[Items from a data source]
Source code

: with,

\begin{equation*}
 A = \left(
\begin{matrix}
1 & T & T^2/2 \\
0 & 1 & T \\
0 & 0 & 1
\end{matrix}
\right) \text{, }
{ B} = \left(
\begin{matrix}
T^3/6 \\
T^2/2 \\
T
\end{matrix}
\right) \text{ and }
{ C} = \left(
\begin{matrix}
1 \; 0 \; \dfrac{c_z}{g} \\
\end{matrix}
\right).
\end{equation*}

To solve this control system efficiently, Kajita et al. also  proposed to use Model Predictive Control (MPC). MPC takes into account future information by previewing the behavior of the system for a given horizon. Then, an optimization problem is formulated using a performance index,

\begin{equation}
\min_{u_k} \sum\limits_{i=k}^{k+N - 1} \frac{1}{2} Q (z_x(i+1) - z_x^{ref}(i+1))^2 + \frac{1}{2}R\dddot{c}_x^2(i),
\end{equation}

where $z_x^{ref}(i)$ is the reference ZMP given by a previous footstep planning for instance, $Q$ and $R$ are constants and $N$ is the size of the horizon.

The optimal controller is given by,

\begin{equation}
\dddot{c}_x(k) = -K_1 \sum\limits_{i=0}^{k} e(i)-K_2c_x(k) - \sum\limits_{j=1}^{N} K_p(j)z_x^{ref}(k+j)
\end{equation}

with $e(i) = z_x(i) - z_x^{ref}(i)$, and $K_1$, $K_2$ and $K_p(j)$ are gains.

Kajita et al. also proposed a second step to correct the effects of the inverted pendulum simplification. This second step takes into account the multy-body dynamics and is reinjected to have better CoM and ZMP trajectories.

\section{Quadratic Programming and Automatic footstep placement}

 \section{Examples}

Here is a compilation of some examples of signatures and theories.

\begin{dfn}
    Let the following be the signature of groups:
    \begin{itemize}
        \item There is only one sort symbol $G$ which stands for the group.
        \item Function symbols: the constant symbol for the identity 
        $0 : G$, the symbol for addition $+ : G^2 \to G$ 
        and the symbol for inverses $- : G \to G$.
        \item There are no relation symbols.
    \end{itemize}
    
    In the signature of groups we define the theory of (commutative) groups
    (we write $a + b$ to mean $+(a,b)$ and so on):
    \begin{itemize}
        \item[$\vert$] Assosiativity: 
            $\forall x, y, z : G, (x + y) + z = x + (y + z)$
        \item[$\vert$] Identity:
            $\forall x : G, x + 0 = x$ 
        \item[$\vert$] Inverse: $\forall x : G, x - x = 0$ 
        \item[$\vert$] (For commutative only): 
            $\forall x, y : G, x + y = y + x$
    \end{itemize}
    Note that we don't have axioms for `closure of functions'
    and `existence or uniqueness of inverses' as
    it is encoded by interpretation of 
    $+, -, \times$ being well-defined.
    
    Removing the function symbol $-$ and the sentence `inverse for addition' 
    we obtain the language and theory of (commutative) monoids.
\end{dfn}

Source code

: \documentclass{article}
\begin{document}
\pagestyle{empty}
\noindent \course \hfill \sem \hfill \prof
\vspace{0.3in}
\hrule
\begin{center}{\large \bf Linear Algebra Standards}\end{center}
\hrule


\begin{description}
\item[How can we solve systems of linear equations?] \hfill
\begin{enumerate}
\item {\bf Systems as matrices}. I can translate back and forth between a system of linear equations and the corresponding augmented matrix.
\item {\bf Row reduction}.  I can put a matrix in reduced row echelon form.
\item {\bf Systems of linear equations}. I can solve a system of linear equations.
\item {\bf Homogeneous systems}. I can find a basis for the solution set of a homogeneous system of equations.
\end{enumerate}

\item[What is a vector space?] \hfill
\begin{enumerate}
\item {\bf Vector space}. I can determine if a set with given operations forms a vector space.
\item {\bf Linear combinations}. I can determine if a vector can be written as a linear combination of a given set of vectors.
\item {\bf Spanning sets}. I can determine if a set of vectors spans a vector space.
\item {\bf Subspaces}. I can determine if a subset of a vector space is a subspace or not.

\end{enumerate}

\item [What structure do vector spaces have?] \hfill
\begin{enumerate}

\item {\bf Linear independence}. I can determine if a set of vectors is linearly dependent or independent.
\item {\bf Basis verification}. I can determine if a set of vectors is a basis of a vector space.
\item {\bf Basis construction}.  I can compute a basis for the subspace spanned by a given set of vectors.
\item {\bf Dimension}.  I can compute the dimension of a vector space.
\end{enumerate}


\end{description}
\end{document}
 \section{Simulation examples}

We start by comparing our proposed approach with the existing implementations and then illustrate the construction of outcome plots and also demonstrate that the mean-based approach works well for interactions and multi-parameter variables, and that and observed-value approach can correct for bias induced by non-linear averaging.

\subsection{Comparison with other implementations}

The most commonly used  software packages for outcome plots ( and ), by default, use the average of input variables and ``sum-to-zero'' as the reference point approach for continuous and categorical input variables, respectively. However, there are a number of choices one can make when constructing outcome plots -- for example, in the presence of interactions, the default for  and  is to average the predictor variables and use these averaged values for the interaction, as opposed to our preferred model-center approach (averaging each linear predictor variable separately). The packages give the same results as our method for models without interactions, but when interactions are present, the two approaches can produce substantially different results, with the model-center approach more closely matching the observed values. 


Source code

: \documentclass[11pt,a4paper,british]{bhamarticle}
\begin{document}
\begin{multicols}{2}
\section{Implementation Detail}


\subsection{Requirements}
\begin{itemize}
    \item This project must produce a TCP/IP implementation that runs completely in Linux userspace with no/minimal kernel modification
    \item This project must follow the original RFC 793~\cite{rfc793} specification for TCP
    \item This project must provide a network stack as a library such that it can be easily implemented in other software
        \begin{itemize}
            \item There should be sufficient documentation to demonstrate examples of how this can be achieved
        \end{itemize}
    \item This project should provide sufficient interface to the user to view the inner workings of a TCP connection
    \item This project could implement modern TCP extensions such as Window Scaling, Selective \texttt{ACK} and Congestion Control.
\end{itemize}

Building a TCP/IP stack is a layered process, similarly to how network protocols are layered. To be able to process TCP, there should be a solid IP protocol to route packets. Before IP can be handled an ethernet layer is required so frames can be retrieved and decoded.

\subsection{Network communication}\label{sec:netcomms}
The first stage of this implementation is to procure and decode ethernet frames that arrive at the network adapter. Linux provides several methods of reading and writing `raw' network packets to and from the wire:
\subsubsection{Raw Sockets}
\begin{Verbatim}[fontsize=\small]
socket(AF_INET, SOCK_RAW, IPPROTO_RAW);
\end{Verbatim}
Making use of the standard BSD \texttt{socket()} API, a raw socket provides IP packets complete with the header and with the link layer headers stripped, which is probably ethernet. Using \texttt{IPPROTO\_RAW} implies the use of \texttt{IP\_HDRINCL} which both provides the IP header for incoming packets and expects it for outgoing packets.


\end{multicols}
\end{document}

» THE TASK
Could you repeat exactly the lines above from the line with "Let the following" up to and including the line with "for the identity", and only those?

» RESULT FOR THIS EXERCISE
    Let the following be the signature of groups:
    \begin{itemize}
        \item There is only one sort symbol $G$ which stands for the group.
        \item Function symbols: the constant symbol for the identity 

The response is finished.